Dengue, Zyka, Chicungunya e agora Febre Amarela e malária. Sem entrar nas questões sociais, filosóficas, políticas, geopolíticas e econômicas que envolvem tudo isso, vou me ater somente às doenças do mosquito.
Você conhece alguém que já teve febre amarela? Eu não. Pra dizer a verdade eu nunca vi ninguém com febre amarela em trinta anos de medicina com passagens por regiões pobres do norte e nordeste brasileiros, África e Índia. Vi sim, muita pobreza, muita fome, muita miséria humana. Alíás, a cada dia tenho visto mais e mais em todos os lugares.
A pergunta é “vacinar ou não vacinar”, ou a pergunta deveria ser, “porque o desespero”? Atravessamos epidemias de dengue, esta sim mais preocupante, muito mais grave e real sem esse desespero todo! Estamos atravessando um derramamento de carne contaminada, sabe-se lá com o que de verdade, e continuamos vivos! Uma coisa não justifica a outra, mas eu diria que é mais provável um avião cair na sua cabeça do que ter febre amarela.
O problema é que, pior do que a contaminação pelo vírus da febre amarela, é a contaminação com a desinformação, ou pior ainda, a contaminação com a informação distorcida da realidade científica. No Brasil vale o que “todo mundo tá dizendo”.

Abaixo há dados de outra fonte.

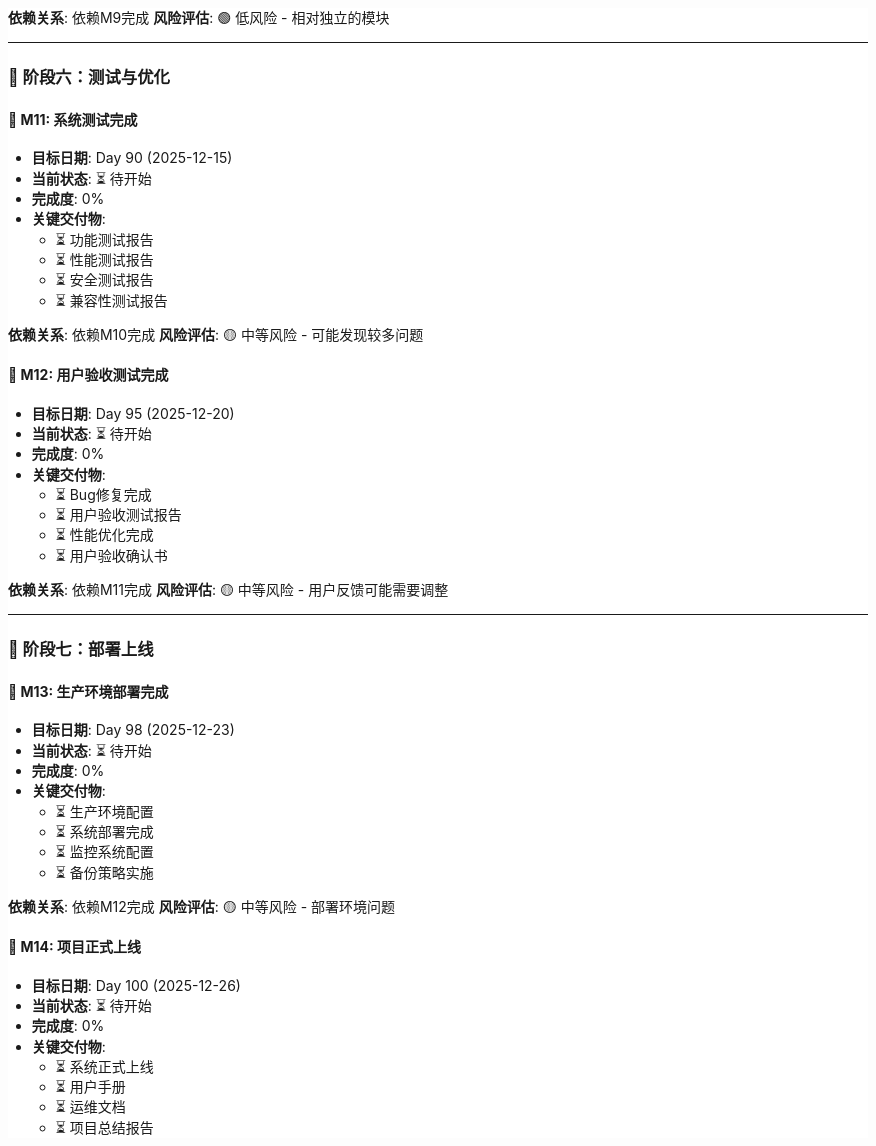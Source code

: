 **依赖关系**: 依赖M9完成
**风险评估**: 🟢 低风险 - 相对独立的模块

---

### 🧪 阶段六：测试与优化

#### 🎯 M11: 系统测试完成
- **目标日期**: Day 90 (2025-12-15)
- **当前状态**: ⏳ 待开始
- **完成度**: 0%
- **关键交付物**:
  - ⏳ 功能测试报告
  - ⏳ 性能测试报告
  - ⏳ 安全测试报告
  - ⏳ 兼容性测试报告

**依赖关系**: 依赖M10完成
**风险评估**: 🟡 中等风险 - 可能发现较多问题

#### 🎯 M12: 用户验收测试完成
- **目标日期**: Day 95 (2025-12-20)
- **当前状态**: ⏳ 待开始
- **完成度**: 0%
- **关键交付物**:
  - ⏳ Bug修复完成
  - ⏳ 用户验收测试报告
  - ⏳ 性能优化完成
  - ⏳ 用户验收确认书

**依赖关系**: 依赖M11完成
**风险评估**: 🟡 中等风险 - 用户反馈可能需要调整

---

### 🚀 阶段七：部署上线

#### 🎯 M13: 生产环境部署完成
- **目标日期**: Day 98 (2025-12-23)
- **当前状态**: ⏳ 待开始
- **完成度**: 0%
- **关键交付物**:
  - ⏳ 生产环境配置
  - ⏳ 系统部署完成
  - ⏳ 监控系统配置
  - ⏳ 备份策略实施

**依赖关系**: 依赖M12完成
**风险评估**: 🟡 中等风险 - 部署环境问题

#### 🎯 M14: 项目正式上线
- **目标日期**: Day 100 (2025-12-26)
- **当前状态**: ⏳ 待开始
- **完成度**: 0%
- **关键交付物**:
  - ⏳ 系统正式上线
  - ⏳ 用户手册
  - ⏳ 运维文档
  - ⏳ 项目总结报告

Acho que as autoridades sanitárias brasileiras são sérias e estão agindo corretamente e cautelosamente, mas as “notícias” das “autoridades midiáticas” estas sim, verdadeiras pragas, são como um estouro de uma boiada e ninguém para, ou seja tem que vacinar todo mundo, mesmo que o bom senso e a lucidez mostrem razões diferentes.
Enfim, o medo tomou conta e aí não tem mais jeito. Encerro com uma frase de minha mestra a Dra. Nise da Silveira: “A contaminação psíquica é pior que piolho. Vai passando de cabeça a cabeça numa velocidade incrível. E como você sabe, todo mundo já pegou piolho”.